Loan delinquencies increase at Countrywide

Countrywide Financial Corp., its stock pummeled this week by rumors of bankruptcy and lackluster housing market forecasts, said the percentage of borrowers who missed payments on home loans last month rose, signaling worsening trouble for the nation's largest mortgage lender and for the entire mortgage sector. The Los Angeles-based company also reported that it had funded $23.5 billion in loans in December, off sharply from $42.8 billion in the year-ago period. Countrywide stock ended down 6.4 percent, or 35 cents, at $5.12. The decline followed a loss of $2.17, or 28.4 percent, on Tuesday after the company denied rumors that a bankruptcy filing was imminent.

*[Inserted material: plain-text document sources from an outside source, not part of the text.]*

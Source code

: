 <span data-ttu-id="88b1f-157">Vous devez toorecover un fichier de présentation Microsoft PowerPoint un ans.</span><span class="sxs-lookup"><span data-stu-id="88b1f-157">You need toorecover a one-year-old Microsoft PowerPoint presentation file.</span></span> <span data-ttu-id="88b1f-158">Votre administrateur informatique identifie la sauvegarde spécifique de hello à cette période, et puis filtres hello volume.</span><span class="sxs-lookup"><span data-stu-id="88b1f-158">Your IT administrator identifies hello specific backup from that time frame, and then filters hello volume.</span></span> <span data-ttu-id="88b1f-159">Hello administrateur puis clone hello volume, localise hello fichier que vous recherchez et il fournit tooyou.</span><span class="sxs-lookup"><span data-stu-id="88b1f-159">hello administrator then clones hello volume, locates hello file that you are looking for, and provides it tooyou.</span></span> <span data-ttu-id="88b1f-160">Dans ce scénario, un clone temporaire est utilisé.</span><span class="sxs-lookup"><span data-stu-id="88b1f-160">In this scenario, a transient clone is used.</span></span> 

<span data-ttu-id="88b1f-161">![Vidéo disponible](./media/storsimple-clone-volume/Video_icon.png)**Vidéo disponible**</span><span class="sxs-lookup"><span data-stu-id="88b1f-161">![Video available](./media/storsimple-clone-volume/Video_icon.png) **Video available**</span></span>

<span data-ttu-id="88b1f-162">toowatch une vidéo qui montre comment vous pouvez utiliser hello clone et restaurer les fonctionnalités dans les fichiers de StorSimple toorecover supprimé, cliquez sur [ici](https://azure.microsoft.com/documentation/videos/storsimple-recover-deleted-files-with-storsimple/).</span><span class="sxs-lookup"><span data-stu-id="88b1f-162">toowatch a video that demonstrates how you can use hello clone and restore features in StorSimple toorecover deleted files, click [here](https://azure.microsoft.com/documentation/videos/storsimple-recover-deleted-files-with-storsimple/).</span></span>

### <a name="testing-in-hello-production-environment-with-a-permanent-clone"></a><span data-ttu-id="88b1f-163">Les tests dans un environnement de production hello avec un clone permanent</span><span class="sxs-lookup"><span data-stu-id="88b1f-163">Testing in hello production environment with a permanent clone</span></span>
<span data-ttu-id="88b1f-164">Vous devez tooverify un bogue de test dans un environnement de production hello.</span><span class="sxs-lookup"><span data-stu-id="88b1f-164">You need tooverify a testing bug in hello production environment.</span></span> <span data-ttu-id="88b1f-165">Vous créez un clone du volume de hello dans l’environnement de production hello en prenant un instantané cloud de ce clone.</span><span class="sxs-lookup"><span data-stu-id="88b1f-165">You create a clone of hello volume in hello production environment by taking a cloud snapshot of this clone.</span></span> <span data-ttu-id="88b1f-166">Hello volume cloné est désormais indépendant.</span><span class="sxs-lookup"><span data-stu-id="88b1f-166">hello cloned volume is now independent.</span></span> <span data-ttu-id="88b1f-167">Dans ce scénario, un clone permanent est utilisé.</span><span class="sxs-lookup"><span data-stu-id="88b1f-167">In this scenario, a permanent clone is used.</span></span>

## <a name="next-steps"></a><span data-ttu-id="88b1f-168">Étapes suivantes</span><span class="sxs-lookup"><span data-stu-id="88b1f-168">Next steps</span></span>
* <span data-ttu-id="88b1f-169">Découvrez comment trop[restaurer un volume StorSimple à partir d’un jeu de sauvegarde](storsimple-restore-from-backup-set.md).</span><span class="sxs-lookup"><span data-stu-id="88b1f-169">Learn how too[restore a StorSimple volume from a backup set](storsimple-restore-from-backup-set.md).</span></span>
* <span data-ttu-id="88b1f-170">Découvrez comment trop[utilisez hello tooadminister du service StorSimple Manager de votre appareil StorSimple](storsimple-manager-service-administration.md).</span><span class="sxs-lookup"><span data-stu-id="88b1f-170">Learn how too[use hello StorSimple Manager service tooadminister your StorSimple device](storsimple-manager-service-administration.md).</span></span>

Alcoa quarterly profit rises 76 percent

Aluminum producer Alcoa Inc. said its fourth-quarter earnings soared 76 percent, buoyed by the pending sale of its packaging and consumer businesses. Net income rose to $632 million, or 75 cents per share, for the three months ended Dec. 31, from $359 million, or 41 cents per share, during the same period a year earlier. Shares in Pittsburgh-based Alcoa rose $1.20, or 3.8 percent, to $32.45 in after-hours trading. Before the results were released, the stock rose 25 cents in regular trading to close at $31.25 per share.

NYSE reportedly in talks to acquire Amex

The parent of the New York Stock Exchange is in talks to acquire a longtime rival, the smaller American Stock Exchange, according to the Wall Street Journal. The report, citing people familiar with the matter, indicated the privately held Amex could fetch as much as $350 million. Officials from NYSE Euronext, the Big Board's parent company, declined to comment. Amex didn't respond to a request for comment.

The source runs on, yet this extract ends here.